_Problem to work on_.
In the material below, how many lines include the word "nacl"? Write only the number.

_Records for processing_.
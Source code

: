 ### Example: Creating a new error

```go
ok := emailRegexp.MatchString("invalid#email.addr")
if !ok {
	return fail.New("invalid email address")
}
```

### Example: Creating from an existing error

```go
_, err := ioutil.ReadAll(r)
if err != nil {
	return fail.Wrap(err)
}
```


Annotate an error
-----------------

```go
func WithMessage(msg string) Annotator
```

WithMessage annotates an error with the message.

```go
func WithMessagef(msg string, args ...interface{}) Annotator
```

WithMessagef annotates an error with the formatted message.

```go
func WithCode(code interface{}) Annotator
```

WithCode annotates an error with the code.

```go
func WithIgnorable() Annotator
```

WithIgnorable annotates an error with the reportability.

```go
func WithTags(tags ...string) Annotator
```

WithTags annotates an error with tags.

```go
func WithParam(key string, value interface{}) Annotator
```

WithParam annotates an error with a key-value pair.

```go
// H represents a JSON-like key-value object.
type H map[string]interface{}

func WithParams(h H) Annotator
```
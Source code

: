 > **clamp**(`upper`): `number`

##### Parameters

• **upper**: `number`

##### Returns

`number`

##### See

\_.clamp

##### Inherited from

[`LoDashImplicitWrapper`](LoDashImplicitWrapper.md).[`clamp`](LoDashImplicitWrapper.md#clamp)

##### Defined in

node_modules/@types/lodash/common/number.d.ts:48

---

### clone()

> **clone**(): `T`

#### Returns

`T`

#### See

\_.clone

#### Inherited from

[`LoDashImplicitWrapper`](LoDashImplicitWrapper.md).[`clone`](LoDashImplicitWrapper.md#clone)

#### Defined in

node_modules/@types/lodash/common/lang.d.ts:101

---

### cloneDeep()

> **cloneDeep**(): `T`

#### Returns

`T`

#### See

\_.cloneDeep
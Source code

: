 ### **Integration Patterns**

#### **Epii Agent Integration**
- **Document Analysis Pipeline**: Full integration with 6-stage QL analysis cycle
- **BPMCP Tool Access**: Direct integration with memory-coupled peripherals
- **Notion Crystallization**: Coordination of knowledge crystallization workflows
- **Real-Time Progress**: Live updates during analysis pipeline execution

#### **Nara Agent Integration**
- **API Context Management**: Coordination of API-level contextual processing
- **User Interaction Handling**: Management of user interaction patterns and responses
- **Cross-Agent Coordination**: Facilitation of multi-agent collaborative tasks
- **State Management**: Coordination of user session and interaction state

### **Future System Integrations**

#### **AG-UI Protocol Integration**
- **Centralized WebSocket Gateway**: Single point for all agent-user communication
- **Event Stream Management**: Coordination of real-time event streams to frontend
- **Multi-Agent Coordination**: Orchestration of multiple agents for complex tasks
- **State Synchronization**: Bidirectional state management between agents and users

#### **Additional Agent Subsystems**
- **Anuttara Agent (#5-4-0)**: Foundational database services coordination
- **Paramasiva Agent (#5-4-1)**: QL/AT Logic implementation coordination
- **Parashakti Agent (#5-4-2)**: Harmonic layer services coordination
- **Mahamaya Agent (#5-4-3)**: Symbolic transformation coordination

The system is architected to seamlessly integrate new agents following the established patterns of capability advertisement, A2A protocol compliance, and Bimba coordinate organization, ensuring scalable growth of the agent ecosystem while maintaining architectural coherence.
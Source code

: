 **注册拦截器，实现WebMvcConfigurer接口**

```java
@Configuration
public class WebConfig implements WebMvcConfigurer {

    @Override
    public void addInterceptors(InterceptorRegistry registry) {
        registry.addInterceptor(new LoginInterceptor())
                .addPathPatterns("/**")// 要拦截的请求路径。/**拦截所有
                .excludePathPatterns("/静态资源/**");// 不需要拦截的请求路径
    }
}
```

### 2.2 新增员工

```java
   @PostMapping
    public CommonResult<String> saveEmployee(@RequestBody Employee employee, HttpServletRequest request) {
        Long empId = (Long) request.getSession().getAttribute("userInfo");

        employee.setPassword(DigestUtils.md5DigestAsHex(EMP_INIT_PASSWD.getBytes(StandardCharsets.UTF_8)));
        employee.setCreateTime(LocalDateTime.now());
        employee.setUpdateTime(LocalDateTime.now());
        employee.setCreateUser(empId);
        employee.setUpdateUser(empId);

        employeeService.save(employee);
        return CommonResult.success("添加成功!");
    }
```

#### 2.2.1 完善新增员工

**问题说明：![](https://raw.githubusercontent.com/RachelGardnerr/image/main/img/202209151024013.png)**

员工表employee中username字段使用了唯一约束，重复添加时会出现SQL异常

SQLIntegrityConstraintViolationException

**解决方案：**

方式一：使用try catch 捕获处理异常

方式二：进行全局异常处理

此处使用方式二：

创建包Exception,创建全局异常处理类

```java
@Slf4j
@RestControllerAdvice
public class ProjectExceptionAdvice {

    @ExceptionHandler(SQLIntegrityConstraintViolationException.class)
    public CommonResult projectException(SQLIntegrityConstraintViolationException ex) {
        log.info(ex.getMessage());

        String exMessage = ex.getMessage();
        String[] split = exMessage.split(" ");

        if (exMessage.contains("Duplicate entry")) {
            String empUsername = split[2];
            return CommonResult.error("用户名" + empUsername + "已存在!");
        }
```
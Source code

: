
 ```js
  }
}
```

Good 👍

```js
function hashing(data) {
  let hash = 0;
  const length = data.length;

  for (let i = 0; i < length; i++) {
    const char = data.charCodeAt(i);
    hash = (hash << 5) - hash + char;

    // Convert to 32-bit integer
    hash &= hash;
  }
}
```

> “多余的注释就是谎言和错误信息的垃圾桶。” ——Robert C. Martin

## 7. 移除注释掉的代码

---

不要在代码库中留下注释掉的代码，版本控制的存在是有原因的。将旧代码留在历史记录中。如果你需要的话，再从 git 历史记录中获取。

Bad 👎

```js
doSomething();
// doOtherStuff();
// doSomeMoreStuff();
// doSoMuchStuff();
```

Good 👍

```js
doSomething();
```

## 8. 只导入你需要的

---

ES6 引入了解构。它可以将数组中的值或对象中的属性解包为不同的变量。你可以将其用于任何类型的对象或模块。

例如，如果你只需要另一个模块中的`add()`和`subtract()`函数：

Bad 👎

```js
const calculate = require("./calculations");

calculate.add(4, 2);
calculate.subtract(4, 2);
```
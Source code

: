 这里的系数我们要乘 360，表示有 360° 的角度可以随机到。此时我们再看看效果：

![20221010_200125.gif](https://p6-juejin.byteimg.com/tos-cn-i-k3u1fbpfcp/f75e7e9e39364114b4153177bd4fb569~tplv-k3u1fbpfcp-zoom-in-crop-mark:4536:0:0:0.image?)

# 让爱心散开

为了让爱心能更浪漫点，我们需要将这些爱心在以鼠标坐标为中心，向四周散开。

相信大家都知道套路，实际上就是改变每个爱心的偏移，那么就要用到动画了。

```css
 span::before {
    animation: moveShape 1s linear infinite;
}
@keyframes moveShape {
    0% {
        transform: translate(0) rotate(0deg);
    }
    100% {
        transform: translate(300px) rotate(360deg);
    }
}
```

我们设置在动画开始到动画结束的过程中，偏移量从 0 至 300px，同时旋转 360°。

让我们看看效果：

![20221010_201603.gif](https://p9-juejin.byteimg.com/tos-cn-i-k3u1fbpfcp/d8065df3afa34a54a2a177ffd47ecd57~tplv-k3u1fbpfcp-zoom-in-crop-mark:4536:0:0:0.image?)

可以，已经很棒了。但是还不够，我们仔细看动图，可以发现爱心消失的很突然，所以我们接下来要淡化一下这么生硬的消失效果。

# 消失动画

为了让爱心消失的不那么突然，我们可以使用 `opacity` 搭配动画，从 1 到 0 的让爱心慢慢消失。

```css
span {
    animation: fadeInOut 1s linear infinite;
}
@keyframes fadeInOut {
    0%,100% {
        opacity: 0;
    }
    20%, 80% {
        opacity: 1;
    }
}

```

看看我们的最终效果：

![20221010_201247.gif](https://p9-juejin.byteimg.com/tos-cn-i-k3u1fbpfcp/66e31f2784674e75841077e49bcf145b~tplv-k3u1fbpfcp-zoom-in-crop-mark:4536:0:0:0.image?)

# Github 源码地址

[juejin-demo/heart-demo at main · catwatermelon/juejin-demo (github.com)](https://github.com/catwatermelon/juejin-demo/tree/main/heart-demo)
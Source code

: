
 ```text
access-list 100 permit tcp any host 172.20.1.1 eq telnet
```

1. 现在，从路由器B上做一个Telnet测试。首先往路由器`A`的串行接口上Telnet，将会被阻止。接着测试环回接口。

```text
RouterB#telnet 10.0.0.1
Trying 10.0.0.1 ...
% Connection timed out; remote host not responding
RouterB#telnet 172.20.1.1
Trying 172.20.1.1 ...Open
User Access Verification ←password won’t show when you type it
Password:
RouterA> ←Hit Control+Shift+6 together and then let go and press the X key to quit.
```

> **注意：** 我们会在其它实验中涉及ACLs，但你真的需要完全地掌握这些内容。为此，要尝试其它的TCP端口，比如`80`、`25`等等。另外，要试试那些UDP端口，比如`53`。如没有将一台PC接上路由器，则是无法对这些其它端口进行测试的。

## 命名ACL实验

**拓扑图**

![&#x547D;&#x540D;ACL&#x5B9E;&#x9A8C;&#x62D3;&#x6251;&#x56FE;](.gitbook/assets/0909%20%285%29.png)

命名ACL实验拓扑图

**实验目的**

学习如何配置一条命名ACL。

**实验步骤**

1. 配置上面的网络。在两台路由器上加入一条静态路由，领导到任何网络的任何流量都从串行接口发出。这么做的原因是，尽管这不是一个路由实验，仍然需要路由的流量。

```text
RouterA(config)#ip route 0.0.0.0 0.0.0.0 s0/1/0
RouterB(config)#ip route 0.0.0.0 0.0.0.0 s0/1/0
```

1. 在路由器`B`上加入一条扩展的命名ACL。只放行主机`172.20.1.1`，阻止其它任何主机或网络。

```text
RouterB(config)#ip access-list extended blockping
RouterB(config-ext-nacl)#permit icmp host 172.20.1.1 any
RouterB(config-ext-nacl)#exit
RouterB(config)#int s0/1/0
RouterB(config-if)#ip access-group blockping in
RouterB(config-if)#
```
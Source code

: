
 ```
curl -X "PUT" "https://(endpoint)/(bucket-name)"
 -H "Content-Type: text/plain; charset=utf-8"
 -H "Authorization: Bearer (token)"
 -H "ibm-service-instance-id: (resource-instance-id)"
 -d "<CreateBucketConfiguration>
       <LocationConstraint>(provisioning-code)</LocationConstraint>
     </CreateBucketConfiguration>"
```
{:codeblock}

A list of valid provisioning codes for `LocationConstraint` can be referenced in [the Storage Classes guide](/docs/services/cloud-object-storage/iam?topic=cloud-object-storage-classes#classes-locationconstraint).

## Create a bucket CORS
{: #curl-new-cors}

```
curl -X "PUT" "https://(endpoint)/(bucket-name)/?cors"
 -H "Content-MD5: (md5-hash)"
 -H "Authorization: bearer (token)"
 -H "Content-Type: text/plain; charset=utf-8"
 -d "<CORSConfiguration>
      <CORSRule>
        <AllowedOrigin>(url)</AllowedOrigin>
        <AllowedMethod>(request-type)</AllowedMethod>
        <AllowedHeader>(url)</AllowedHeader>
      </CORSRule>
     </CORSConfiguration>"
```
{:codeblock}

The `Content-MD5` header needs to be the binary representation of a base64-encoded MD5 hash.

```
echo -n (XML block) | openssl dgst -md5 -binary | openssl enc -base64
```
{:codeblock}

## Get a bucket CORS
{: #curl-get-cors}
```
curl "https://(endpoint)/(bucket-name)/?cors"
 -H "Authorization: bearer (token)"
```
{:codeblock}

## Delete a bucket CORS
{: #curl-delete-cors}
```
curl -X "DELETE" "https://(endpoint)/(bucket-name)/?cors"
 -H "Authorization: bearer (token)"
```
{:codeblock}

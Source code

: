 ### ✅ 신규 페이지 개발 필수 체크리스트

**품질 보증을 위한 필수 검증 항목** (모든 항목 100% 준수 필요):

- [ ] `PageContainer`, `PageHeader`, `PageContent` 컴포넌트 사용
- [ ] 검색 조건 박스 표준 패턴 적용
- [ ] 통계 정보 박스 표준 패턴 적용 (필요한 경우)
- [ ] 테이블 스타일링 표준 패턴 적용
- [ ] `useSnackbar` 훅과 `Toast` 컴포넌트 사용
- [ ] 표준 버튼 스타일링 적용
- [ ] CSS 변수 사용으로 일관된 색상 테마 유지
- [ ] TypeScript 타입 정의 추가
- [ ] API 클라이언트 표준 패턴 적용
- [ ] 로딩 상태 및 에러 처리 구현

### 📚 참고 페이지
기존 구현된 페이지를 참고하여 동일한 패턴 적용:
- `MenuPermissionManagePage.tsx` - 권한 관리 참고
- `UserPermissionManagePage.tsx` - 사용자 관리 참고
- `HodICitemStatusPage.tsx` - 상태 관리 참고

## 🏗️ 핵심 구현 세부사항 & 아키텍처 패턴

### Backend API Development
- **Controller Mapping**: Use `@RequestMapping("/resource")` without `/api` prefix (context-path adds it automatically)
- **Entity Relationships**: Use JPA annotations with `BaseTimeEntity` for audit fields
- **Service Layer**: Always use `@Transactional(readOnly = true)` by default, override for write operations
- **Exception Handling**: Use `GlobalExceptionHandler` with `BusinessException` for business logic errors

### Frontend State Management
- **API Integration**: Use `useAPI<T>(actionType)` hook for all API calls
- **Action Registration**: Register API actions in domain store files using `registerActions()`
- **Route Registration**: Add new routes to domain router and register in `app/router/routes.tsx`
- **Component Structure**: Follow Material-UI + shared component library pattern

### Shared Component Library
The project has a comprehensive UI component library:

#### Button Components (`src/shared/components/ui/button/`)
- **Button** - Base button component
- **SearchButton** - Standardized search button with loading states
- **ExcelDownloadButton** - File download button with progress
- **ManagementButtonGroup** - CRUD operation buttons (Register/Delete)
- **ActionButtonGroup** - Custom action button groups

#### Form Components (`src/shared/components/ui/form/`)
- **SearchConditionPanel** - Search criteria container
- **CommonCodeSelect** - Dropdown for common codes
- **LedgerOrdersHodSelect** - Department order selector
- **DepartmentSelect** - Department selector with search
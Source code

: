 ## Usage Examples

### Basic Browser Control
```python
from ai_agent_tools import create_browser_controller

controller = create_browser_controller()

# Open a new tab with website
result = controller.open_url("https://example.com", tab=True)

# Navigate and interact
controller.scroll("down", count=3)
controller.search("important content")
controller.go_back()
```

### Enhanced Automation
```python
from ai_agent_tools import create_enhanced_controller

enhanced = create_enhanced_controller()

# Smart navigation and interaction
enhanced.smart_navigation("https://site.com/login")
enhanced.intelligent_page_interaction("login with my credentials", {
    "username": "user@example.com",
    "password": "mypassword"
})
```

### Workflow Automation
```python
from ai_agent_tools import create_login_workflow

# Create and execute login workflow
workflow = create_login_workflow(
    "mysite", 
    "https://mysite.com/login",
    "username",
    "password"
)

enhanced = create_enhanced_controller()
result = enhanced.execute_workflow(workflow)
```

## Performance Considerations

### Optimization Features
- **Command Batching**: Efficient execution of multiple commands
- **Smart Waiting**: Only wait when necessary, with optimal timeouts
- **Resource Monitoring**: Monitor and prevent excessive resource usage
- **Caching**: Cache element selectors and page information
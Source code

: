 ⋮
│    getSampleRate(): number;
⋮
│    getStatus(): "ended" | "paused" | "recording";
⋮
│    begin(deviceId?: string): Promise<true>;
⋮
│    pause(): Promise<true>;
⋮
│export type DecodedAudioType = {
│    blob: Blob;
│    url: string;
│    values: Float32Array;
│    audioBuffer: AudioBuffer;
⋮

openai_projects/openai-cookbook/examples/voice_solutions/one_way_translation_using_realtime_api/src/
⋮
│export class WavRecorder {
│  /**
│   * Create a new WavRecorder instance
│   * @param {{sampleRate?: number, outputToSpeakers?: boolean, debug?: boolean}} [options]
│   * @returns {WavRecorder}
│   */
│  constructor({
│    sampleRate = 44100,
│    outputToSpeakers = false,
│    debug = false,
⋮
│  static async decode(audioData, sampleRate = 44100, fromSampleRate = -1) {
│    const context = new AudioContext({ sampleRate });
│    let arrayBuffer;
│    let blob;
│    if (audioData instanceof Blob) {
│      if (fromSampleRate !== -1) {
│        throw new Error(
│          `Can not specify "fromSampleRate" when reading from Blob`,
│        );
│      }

_Answer to the exercise_.
2